▶ EXERCISE: What you write must match exactly the lines from the one with "разработки контроллера следует" through the last line of the material below.

▶ TASK INPUT:

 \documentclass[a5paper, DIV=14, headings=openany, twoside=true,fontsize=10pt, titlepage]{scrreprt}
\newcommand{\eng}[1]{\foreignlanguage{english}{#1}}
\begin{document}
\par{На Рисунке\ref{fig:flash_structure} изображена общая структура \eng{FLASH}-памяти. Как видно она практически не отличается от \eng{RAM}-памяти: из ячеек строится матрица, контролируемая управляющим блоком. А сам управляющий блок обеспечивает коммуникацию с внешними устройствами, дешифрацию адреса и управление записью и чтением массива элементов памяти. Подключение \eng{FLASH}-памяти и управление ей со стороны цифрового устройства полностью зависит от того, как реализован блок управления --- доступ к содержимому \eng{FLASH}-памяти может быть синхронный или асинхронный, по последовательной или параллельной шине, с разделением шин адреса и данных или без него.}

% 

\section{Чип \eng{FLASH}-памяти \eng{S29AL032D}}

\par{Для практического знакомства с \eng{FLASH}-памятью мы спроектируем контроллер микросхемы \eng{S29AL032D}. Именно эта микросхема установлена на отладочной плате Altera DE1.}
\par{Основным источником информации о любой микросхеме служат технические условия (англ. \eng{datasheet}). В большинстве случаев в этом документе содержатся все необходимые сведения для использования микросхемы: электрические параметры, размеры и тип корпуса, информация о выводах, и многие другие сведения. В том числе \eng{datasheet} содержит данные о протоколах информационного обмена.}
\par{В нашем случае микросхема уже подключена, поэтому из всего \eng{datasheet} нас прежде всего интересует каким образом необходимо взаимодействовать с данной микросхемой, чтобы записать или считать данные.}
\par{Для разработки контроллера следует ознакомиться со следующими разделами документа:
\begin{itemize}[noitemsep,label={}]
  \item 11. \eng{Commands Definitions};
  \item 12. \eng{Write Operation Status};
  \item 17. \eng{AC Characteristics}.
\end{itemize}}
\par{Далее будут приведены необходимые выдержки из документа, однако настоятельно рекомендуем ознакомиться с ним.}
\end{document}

▶ RESPONSE:
\par{Для разработки контроллера следует ознакомиться со следующими разделами документа:
\begin{itemize}[noitemsep,label={}]
  \item 11. \eng{Commands Definitions};
  \item 12. \eng{Write Operation Status};
  \item 17. \eng{AC Characteristics}.
\end{itemize}}
\par{Далее будут приведены необходимые выдержки из документа, однако настоятельно рекомендуем ознакомиться с ним.}
\end{document}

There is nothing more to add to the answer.